ENTRIES SHOWN ▸

>>>>>

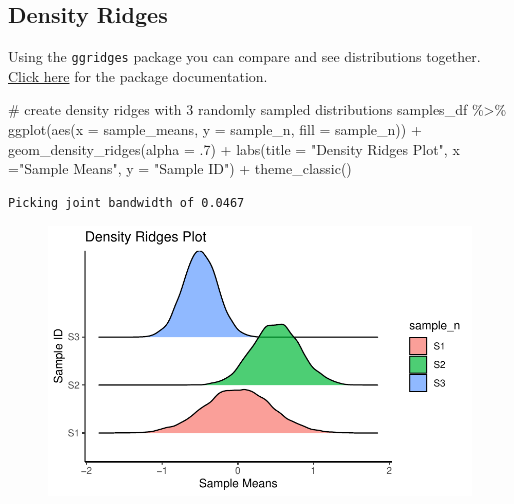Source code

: \documentclass[
  letterpaper,
  DIV=11,
  numbers=noendperiod]{scrreprt}
\newenvironment{Shaded}{\begin{snugshade}}{\end{snugshade}}
\newcommand{\AttributeTok}[1]{\textcolor[rgb]{0.40,0.45,0.13}{#1}}
\newcommand{\CommentTok}[1]{\textcolor[rgb]{0.37,0.37,0.37}{#1}}
\newcommand{\DecValTok}[1]{\textcolor[rgb]{0.68,0.00,0.00}{#1}}
\newcommand{\FunctionTok}[1]{\textcolor[rgb]{0.28,0.35,0.67}{#1}}
\newcommand{\NormalTok}[1]{\textcolor[rgb]{0.00,0.23,0.31}{#1}}
\newcommand{\SpecialCharTok}[1]{\textcolor[rgb]{0.37,0.37,0.37}{#1}}
\newcommand{\StringTok}[1]{\textcolor[rgb]{0.13,0.47,0.30}{#1}}
\begin{document}
\hypertarget{density-ridges}{%
\subsection{Density Ridges}\label{density-ridges}}

Using the \texttt{ggridges} package you can compare and see
distributions together.
\href{https://rdocumentation.org/packages/ggridges/versions/0.5.3}{Click
here} for the package documentation.

\begin{Shaded}
\begin{Highlighting}[]
\CommentTok{\# create density ridges with 3 randomly sampled distributions }
\NormalTok{samples\_df }\SpecialCharTok{\%\textgreater{}\%}
  \FunctionTok{ggplot}\NormalTok{(}\FunctionTok{aes}\NormalTok{(}\AttributeTok{x =}\NormalTok{ sample\_means, }\AttributeTok{y =}\NormalTok{ sample\_n, }\AttributeTok{fill =}\NormalTok{ sample\_n)) }\SpecialCharTok{+}
  \FunctionTok{geom\_density\_ridges}\NormalTok{(}\AttributeTok{alpha =}\NormalTok{ .}\DecValTok{7}\NormalTok{) }\SpecialCharTok{+} 
  \FunctionTok{labs}\NormalTok{(}\AttributeTok{title =} \StringTok{"Density Ridges Plot"}\NormalTok{, }\AttributeTok{x =}\StringTok{"Sample Means"}\NormalTok{, }\AttributeTok{y =} \StringTok{"Sample ID"}\NormalTok{) }\SpecialCharTok{+}
  \FunctionTok{theme\_classic}\NormalTok{()}
\end{Highlighting}
\end{Shaded}

\begin{verbatim}
Picking joint bandwidth of 0.0467
\end{verbatim}

\begin{figure}[H]

{\centering \includegraphics{./visualizing-data_files/figure-pdf/unnamed-chunk-3-1.pdf}

}

\end{figure}
\end{document}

<<<<<

THE TASK ▸ From the lines above, copy those that contain the word "StringTok".

RESPONSE ▸
\newcommand{\StringTok}[1]{\textcolor[rgb]{0.13,0.47,0.30}{#1}}
  \FunctionTok{labs}\NormalTok{(}\AttributeTok{title =} \StringTok{"Density Ridges Plot"}\NormalTok{, }\AttributeTok{x =}\StringTok{"Sample Means"}\NormalTok{, }\AttributeTok{y =} \StringTok{"Sample ID"}\NormalTok{) }\SpecialCharTok{+}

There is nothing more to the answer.